Peru has made significant progress towards universal health coverage during the past decades (Figure 3.18, Panel A). Health coverage has increased from 37% in 2004 to 95% in 2019, according to the register of the universal health insurance, but socio-economic and geographic inequalities persist, (Figure 3.18, Panels B and C). Hospital services are highly concentrated in urban areas, with some regions having poorer access to healthcare than others (OECD, 2017[64]). Peru has a low density of healthcare workers per capita, 16.8 per 10 000 habitants in 2021, much lower than Latin America (23) and the OECD (30) (World Bank, 2021[65]) and unequally distributed across the country (Figure 3.18, Panel D).

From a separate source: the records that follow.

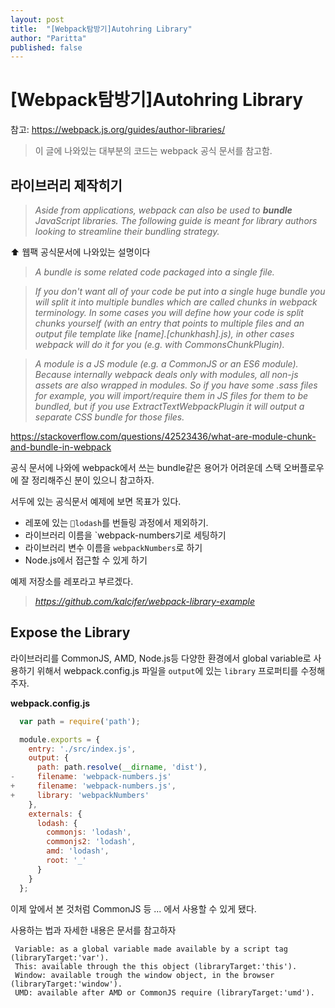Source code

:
 ```yaml
---
layout: post
title:  "[Webpack탐방기]Autohring Library"
author: "Paritta"
published: false
---
```


# [Webpack탐방기]Autohring Library 
참고: https://webpack.js.org/guides/author-libraries/

> 이 글에 나와있는 대부분의 코드는 webpack 공식 문서를 참고함.

## 라이브러리 제작히기
> *Aside from applications, webpack can also be used to **bundle** JavaScript libraries. The following guide is meant for library authors looking to streamline their bundling strategy.*

:arrow_up: 웹팩 공식문서에 나와있는 설명이다

> *A bundle is some related code packaged into a single file.*

> *If you don't want all of your code be put into a single huge bundle you will split it into multiple bundles which are called chunks in webpack terminology. In some cases you will define how your code is split chunks yourself (with an entry that points to multiple files and an output file template like [name].[chunkhash].js), in other cases webpack will do it for you (e.g. with CommonsChunkPlugin).*

> *A module is a JS module (e.g. a CommonJS or an ES6 module). Because internally webpack deals only with modules, all non-js assets are also wrapped in modules. So if you have some .sass files for example, you will import/require them in JS files for them to be bundled, but if you use ExtractTextWebpackPlugin it will output a separate CSS bundle for those files.*

https://stackoverflow.com/questions/42523436/what-are-module-chunk-and-bundle-in-webpack

공식 문서에 나와에 webpack에서 쓰는 bundle같은 용어가 어려운데 스택 오버플로우에 잘 정리해주신 분이 있으니 참고하자.

서두에 있는 공식문서 예제에 보면 목표가 있다.
- 레포에 있는 `lodash`를 번들링 과정에서 제외하기.
- 라이브러리 이름을 `webpack-numbers기로 세팅하기
- 라이브러리 변수 이름을 `webpackNumbers`로 하기
- Node.js에서 접근할 수 있게 하기

예제 저장소를 레포라고 부르겠다.
> *https://github.com/kalcifer/webpack-library-example*

## Expose the Library
라이브러리를 CommonJS, AMD, Node.js등 다양한 환경에서 global variable로 사용하기 위해서 webpack.config.js 파일을 `output`에 있는 `library` 프로퍼티를 수정해주자.

**webpack.config.js**
```javascript
  var path = require('path');

  module.exports = {
    entry: './src/index.js',
    output: {
      path: path.resolve(__dirname, 'dist'),
-     filename: 'webpack-numbers.js'
+     filename: 'webpack-numbers.js',
+     library: 'webpackNumbers'
    },
    externals: {
      lodash: {
        commonjs: 'lodash',
        commonjs2: 'lodash',
        amd: 'lodash',
        root: '_'
      }
    }
  };
```

이제 앞에서 본 것처럼 CommonJS 등 ... 에서 사용할 수 있게 됐다.

사용하는 법과 자세한 내용은 문서를 참고하자
```
 Variable: as a global variable made available by a script tag (libraryTarget:'var').
 This: available through the this object (libraryTarget:'this').
 Window: available trough the window object, in the browser (libraryTarget:'window').
 UMD: available after AMD or CommonJS require (libraryTarget:'umd').
 ```


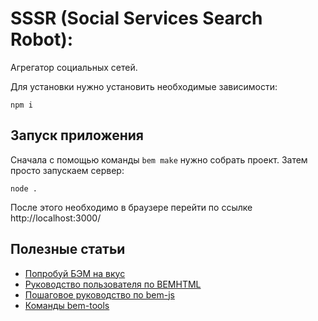 # SSSR (Social Services Search Robot):

Агрегатор социальных сетей.

Для установки нужно установить необходимые зависимости:

```
npm i
```

## Запуск приложения
Сначала с помощью команды `bem make` нужно собрать проект. Затем просто запускаем сервер:

```
node .
```

После этого необходимо в браузере перейти по ссылке http://localhost:3000/

## Полезные статьи

* [Попробуй БЭМ на вкус](http://ru.bem.info/articles/start-with-project-stub/)
* [Руководство пользователя по BEMHTML](http://ru.bem.info/libs/bem-core/2.0.0/bemhtml/reference/)
* [Пошаговое руководство по bem-js](http://ru.bem.info/tutorials/bem-js-tutorial/)
* [Команды bem-tools](http://ru.bem.info/tools/bem/bem-tools/commands/)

The COVID-19 pandemic has revealed the health system is overwhelmed. Peru stands out in the international context as the country with the highest number of deaths per population worldwide, with over 6 000 people per million (according to Our World in Data). Age and the region of residence have been the main determinants of the probability of dying from COVID-19, while mortality rates were homogeneous throughout the income distribution (World Bank, 2023[4]). Poor infrastructure at primary care and hospitals, lack of specialised personnel, and governance problems are part of the explanations (Schwalb and Seas, 2021[66]). During the pandemic, visits to healthcare centers declined significantly because the system became overwhelmed by COVID-19 cases and did not recover pre-pandemic levels in 2021 (World Bank, 2023[4]). Even before the pandemic, many people were relying on pharmacies to meet health care needs instead of visiting recognized health care providers, as 45% of the population that required care had not visited a health center, and the number climbed to 55% by 2021.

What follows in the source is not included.